=== Section Start ===

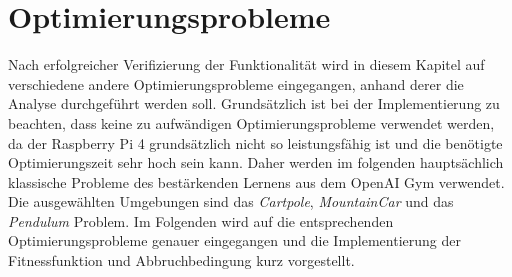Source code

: \section{Optimierungsprobleme}
\label{sec:analysis_optimzation_problems}
Nach erfolgreicher Verifizierung der Funktionalität wird in diesem Kapitel auf verschiedene andere Optimierungsprobleme eingegangen, anhand derer die Analyse durchgeführt werden soll. Grundsätzlich ist bei der Implementierung zu beachten, dass keine zu aufwändigen Optimierungsprobleme verwendet werden, da der Raspberry Pi 4 grundsätzlich nicht so leistungsfähig ist und die benötigte Optimierungszeit sehr hoch sein kann. Daher werden im folgenden hauptsächlich klassische Probleme des bestärkenden Lernens aus dem OpenAI Gym verwendet. Die ausgewählten Umgebungen sind das \emph{Cartpole}, \emph{MountainCar} und das \emph{Pendulum} Problem. Im Folgenden wird auf die entsprechenden Optimierungsprobleme genauer eingegangen und die Implementierung der Fitnessfunktion und Abbruchbedingung kurz vorgestellt. 


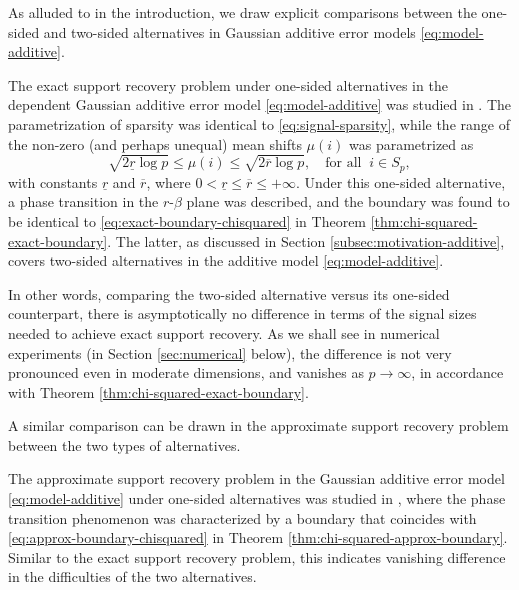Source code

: 

As alluded to in the introduction, we draw explicit comparisons between the one-sided and two-sided alternatives in Gaussian additive error models \eqref{eq:model-additive}.

\begin{remark} \label{rmk:strong-classification-boundary-1}
The exact support recovery problem under one-sided alternatives in the dependent Gaussian additive error model \eqref{eq:model-additive} was studied in \cite{gao2018fundamental}. 
The parametrization of sparsity was identical to \eqref{eq:signal-sparsity}, while the range of the non-zero (and perhaps unequal) mean shifts $\mu(i)$ was parametrized as
\begin{equation} \label{eq:signal-size-additive}
    \sqrt{2\underline{r}\log{p}}
    \le \mu(i) \le
    \sqrt{2\overline{r}\log{p}}, \quad \text{for all}\;\;i\in S_p,
\end{equation}
with constants $\underline{r}$ and $\overline{r}$, where $0<\underline{r}\le\overline{r}\le+\infty$.
Under this one-sided alternative, a phase transition in the $r$-$\beta$ plane was described, and the boundary was found to be identical to \eqref{eq:exact-boundary-chisquared} in Theorem \ref{thm:chi-squared-exact-boundary}. The latter, as discussed in Section \ref{subsec:motivation-additive}, covers two-sided alternatives in the additive model \eqref{eq:model-additive}.

In other words, comparing the two-sided alternative versus its one-sided counterpart, there is asymptotically no difference in terms of the signal sizes needed to achieve exact support recovery.
As we shall see in numerical experiments (in Section \ref{sec:numerical} below), the difference is not very pronounced even in moderate dimensions, and vanishes as $p\to\infty$, in accordance with Theorem \ref{thm:chi-squared-exact-boundary}.
\end{remark}

A similar comparison can be drawn in the approximate support recovery problem between the two types of alternatives.

\begin{remark} \label{rmk:weak-classification-boundary}
The approximate support recovery problem in the Gaussian additive error model \eqref{eq:model-additive} under one-sided alternatives was studied in \cite{arias2017distribution}, 
where the phase transition phenomenon was characterized by a boundary that coincides with \eqref{eq:approx-boundary-chisquared} in Theorem \ref{thm:chi-squared-approx-boundary}.
Similar to the exact support recovery problem, this indicates vanishing difference in the difficulties of the two alternatives.
\end{remark}

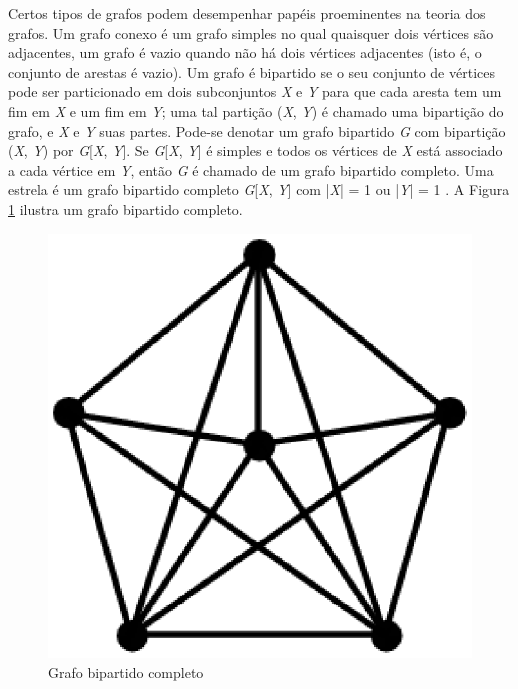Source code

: Certos tipos de grafos podem desempenhar papéis proeminentes na teoria dos grafos. Um grafo conexo é um grafo simples no qual quaisquer dois vértices são adjacentes, um grafo é vazio quando não há dois vértices adjacentes (isto é, o conjunto de arestas é vazio). Um grafo é bipartido se o seu conjunto de vértices pode ser particionado em dois subconjuntos \textit{X} e \textit{Y} para que cada aresta tem um fim em \textit{X} e um fim em \textit{Y}; uma tal partição (\textit{X}, \textit{Y}) é chamado uma bipartição do grafo, e \textit{X} e \textit{Y} suas partes. Pode-se denotar um grafo bipartido \textit{G} com bipartição (\textit{X}, \textit{Y}) por \textit{G}[\textit{X}, \textit{Y}]. Se \textit{G}[\textit{X}, \textit{Y}] é simples e todos os vértices de \textit{X} está associado a cada vértice em \textit{Y}, então \textit{G} é chamado de um grafo bipartido completo. Uma estrela é um grafo bipartido completo \textit{G}[\textit{X}, \textit{Y}] com |\textit{X}| = 1 ou |\textit{Y}| = 1 \cite{Diestel:1997}.  A Figura \ref{bipartido_completo} ilustra um grafo bipartido completo.

\begin{figure}[!h]
	\centering
	\includegraphics[scale=0.5]{figuras/capitulo2/bipartido_completo.eps}
	\caption{Grafo bipartido completo}
	\label{bipartido_completo}
\end{figure}

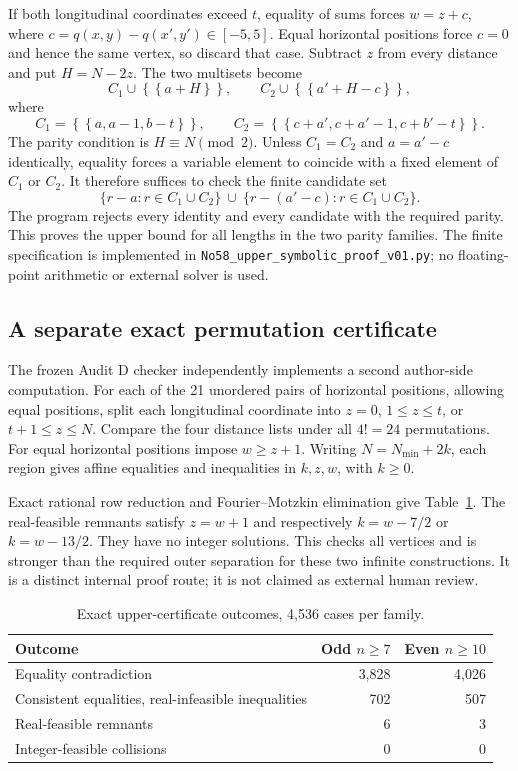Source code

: \documentclass[11pt,a4paper]{article}
\newcommand{\ms}[1]{\left\{\!\left\{#1\right\}\!\right\}}
\newcommand{\code}[1]{{\small\nolinkurl{#1}}}
\begin{document}
If both longitudinal coordinates exceed $t$, equality of sums forces $w=z+c$, where $c=q(x,y)-q(x',y')\in[-5,5]$. Equal horizontal positions force $c=0$ and hence the same vertex, so discard that case. Subtract $z$ from every distance and put $H=N-2z$. The two multisets become
\[
C_1\cup\ms{a+H},\qquad C_2\cup\ms{a'+H-c},
\]
where
\[
C_1=\ms{a,a-1,b-t},\qquad
C_2=\ms{c+a',c+a'-1,c+b'-t}.
\]
The parity condition is $H\equiv N\pmod2$. Unless $C_1=C_2$ and $a=a'-c$ identically, equality forces a variable element to coincide with a fixed element of $C_1$ or $C_2$. It therefore suffices to check the finite candidate set
\[
\{r-a:r\in C_1\cup C_2\}\ \cup\
\{r-(a'-c):r\in C_1\cup C_2\}.
\]
The program rejects every identity and every candidate with the required parity. This proves the upper bound for all lengths in the two parity families. The finite specification is implemented in \code{No58_upper_symbolic_proof_v01.py}; no floating-point arithmetic or external solver is used.

\subsection{A separate exact permutation certificate}
The frozen Audit D checker independently implements a second author-side computation. For each of the 21 unordered pairs of horizontal positions, allowing equal positions, split each longitudinal coordinate into $z=0$, $1\le z\le t$, or $t+1\le z\le N$. Compare the four distance lists under all $4!=24$ permutations. For equal horizontal positions impose $w\ge z+1$. Writing $N=N_{\min}+2k$, each region gives affine equalities and inequalities in $k,z,w$, with $k\ge0$.

Exact rational row reduction and Fourier--Motzkin elimination give Table~\ref{tab:upper}. The real-feasible remnants satisfy $z=w+1$ and respectively $k=w-7/2$ or $k=w-13/2$. They have no integer solutions. This checks all vertices and is stronger than the required outer separation for these two infinite constructions. It is a distinct internal proof route; it is not claimed as external human review.

\begin{table}[ht]\centering\small
\caption{Exact upper-certificate outcomes, 4,536 cases per family.}\label{tab:upper}
\begin{tabular}{@{}lrr@{}}\toprule
Outcome & Odd $n\ge7$ & Even $n\ge10$\\\midrule
Equality contradiction & 3,828 & 4,026\\
Consistent equalities, real-infeasible inequalities & 702 & 507\\
Real-feasible remnants & 6 & 3\\
Integer-feasible collisions & 0 & 0\\\bottomrule
\end{tabular}
\end{table}
\end{document}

=== Section End ===

_Work required_
From the data above, copy each line that holds "every".

_Response to the exercise_
If both longitudinal coordinates exceed $t$, equality of sums forces $w=z+c$, where $c=q(x,y)-q(x',y')\in[-5,5]$. Equal horizontal positions force $c=0$ and hence the same vertex, so discard that case. Subtract $z$ from every distance and put $H=N-2z$. The two multisets become
The program rejects every identity and every candidate with the required parity. This proves the upper bound for all lengths in the two parity families. The finite specification is implemented in \code{No58_upper_symbolic_proof_v01.py}; no floating-point arithmetic or external solver is used.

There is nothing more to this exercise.